Ils se blottirent l'un contre l'autre savourant cette parenthèse éphémère qui s'évanouirait avec l'aube. Avant même les premières heures du jour, Havok se présenta sous la tente de son supérieur. Il le trouva en train de finir de mettre sa veste et remarqua son lieutenant encore endormi dans le lit de Mustang. Celui-ci suivit le regard de son subordonné et prit la parole.
- Les femmes n'ont pas leur place dans la guerre. Une femme aussi belle qu'elle ne devrait pas se trouver ici, dit-il en désignant la blonde endormie. Mais elle est là et vous savez pourquoi ?
- Non, mon colonel.
- Pour moi, répondit-il dans un murmure les yeux posés sur elle avec un regard doux qui ne dura pas longtemps.

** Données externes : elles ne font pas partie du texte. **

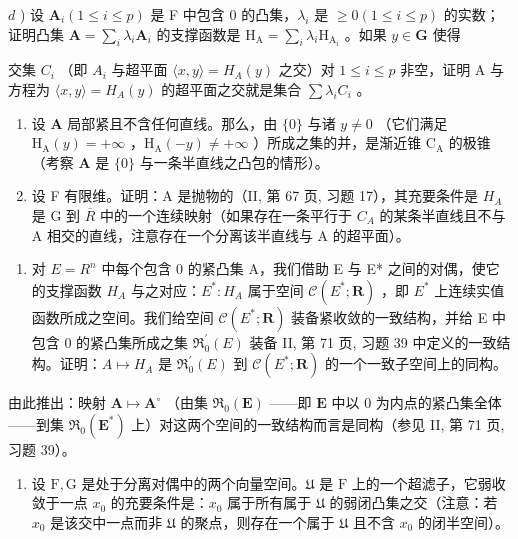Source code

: \(d\) ) 设 \(\mathbf{A}_i(1\leqslant i\leqslant p)\) 是 F 中包含 0 的凸集，\(\lambda_{i}\) 是 \(\geqslant 0(1\leqslant i\leqslant p)\) 的实数；证明凸集 \(\mathbf{A} = \sum_{i}\lambda_{i}\mathbf{A}_{i}\) 的支撑函数是 \(\mathrm{H}_{\mathrm{A}} = \sum_{i}\lambda_{i}\mathrm{H}_{\mathrm{A}_{i}}\) 。如果 \(y\in \mathbf{G}\) 使得

交集 \(C_{i}\) （即 \(A_{i}\) 与超平面 \(\langle x, y \rangle = H_{A}(y)\) 之交）对 \(1 \leqslant i \leqslant p\) 非空，证明 A 与方程为 \(\langle x, y \rangle = H_{A}(y)\) 的超平面之交就是集合 \(\sum \lambda_{i}C_{i}\) 。

\begin{enumerate}
\def\labelenumi{\alph{enumi})}
\setcounter{enumi}{4}
\item
  设 \(\mathbf{A}\) 局部紧且不含任何直线。那么，由 \(\{0\}\) 与诸 \(y \neq 0\) （它们满足 \(\mathrm{H}_{\mathrm{A}}(y) = +\infty\) ，\(\mathrm{H}_{\mathrm{A}}(-y) \neq +\infty\) ）所成之集的并，是渐近锥 \(\mathrm{C}_{\mathrm{A}}\) 的极锥（考察 \(\mathbf{A}\) 是 \(\{0\}\) 与一条半直线之凸包的情形）。
\item
  设 F 有限维。证明：A 是抛物的（II, 第 67 页, 习题 17），其充要条件是 \(H_{A}\) 是 G 到 \(\overline{R}\) 中的一个连续映射（如果存在一条平行于 \(C_{A}\) 的某条半直线且不与 A 相交的直线，注意存在一个分离该半直线与 A 的超平面）。
\end{enumerate}

\begin{enumerate}
\def\labelenumi{\arabic{enumi})}
\setcounter{enumi}{9}
\tightlist
\item
  对 \(E = R^{n}\) 中每个包含 0 的紧凸集 A，我们借助 E 与 E* 之间的对偶，使它的支撑函数 \(H_{A}\) 与之对应：\(E^{*} : H_{A}\) 属于空间 \(\mathcal{C}(E^{*}; \mathbf{R})\) ，即 \(E^{*}\) 上连续实值函数所成之空间。我们给空间 \(\mathcal{C}(E^{*}; \mathbf{R})\) 装备紧收敛的一致结构，并给 E 中包含 0 的紧凸集所成之集 \(\Re_{0}^{\prime}(E)\) 装备 II, 第 71 页, 习题 39 中定义的一致结构。证明：\(A \mapsto H_{A}\) 是 \(\Re_{0}^{\prime}(E)\) 到 \(\mathcal{C}(E^{*}; \mathbf{R})\) 的一个一致子空间上的同构。
\end{enumerate}

由此推出：映射 \(\mathbf{A} \mapsto \mathbf{A}^{\circ}\) （由集 \(\Re_0(\mathbf{E})\) ——即 \(\mathbf{E}\) 中以 0 为内点的紧凸集全体——到集 \(\Re_0(\mathbf{E}^*)\) 上）对这两个空间的一致结构而言是同构（参见 II, 第 71 页, 习题 39）。

\begin{enumerate}
\def\labelenumi{\arabic{enumi})}
\setcounter{enumi}{10}
\tightlist
\item
  设 \(\mathrm{F}, \mathrm{G}\) 是处于分离对偶中的两个向量空间。\(\mathfrak{U}\) 是 \(\mathrm{F}\) 上的一个超滤子，它弱收敛于一点 \(x_0\) 的充要条件是：\(x_0\) 属于所有属于 \(\mathfrak{U}\) 的弱闭凸集之交（注意：若 \(x_0\) 是该交中一点而非 \(\mathfrak{U}\) 的聚点，则存在一个属于 \(\mathfrak{U}\) 且不含 \(x_0\) 的闭半空间）。
\end{enumerate}

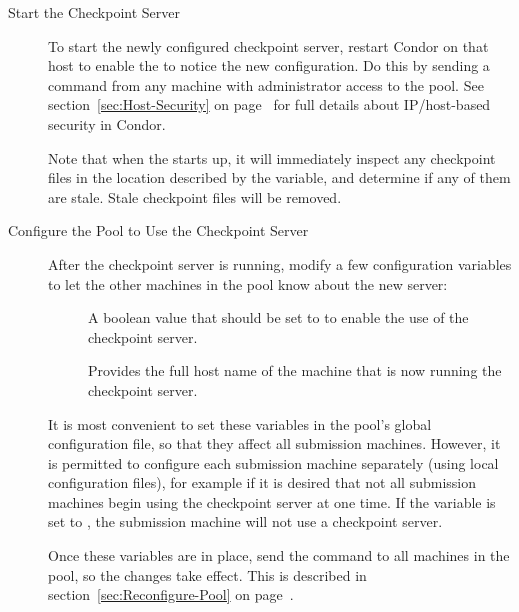 \begin{description}
\begin{description}
\end{description}

\item[Start the Checkpoint Server]

To start the newly configured checkpoint server,
restart Condor on that host to enable
the  to notice the new configuration.
Do this by sending a  command from any machine
with administrator access to the pool.
See section~\ref{sec:Host-Security} on
page~\pageref{sec:Host-Security} for full details about IP/host-based
security in Condor. 

Note that when the  starts up, it will immediately
inspect any checkpoint files in the location described by the
 variable, and determine if any of them are stale.
Stale checkpoint files will be removed.

\item[Configure the Pool to Use the Checkpoint Server]

After the checkpoint server is running,
modify a few configuration variables to let the other machines in the pool
know about the new server:

\begin{description}
   \item[] A boolean value that should be set to
    to enable the use of the checkpoint server.

   \item[] Provides the full host name 
   of the machine that is now running the checkpoint server.  
\end{description}

It is most convenient to set these variables in the pool's
global configuration file,
so that they affect all submission machines.
However, it is permitted to configure each submission machine separately
(using local configuration files), for example if it is desired that not all
submission machines begin using the checkpoint server at one time.
If the variable  is set to ,
the submission machine will not use a checkpoint server.

Once these variables are in place,
send the command  to all machines in the pool,
so the changes take effect.
This is described in section~\ref{sec:Reconfigure-Pool} on
page~\pageref{sec:Reconfigure-Pool}.

\end{description}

Il reprit son visage impassible.
- Quand elle se réveillera, affectez là avec Fuery au rapatriement des survivants. La parenthèse est terminée.
Vingt ans plus tard, le généralissime Mustang mourut d'une étrange maladie ressemblant fortement à un empoissonnement. On ne lui connaissait ni femme, ni héritier et le général Hawkeye prit donc sa place et la décision d'organiser un vote pour rétablir la démocratie à Amestris. Lorsque ce fut fait, elle plaça le lieutenant général Olivia Armstrong à la tête de l'armée et démissionna.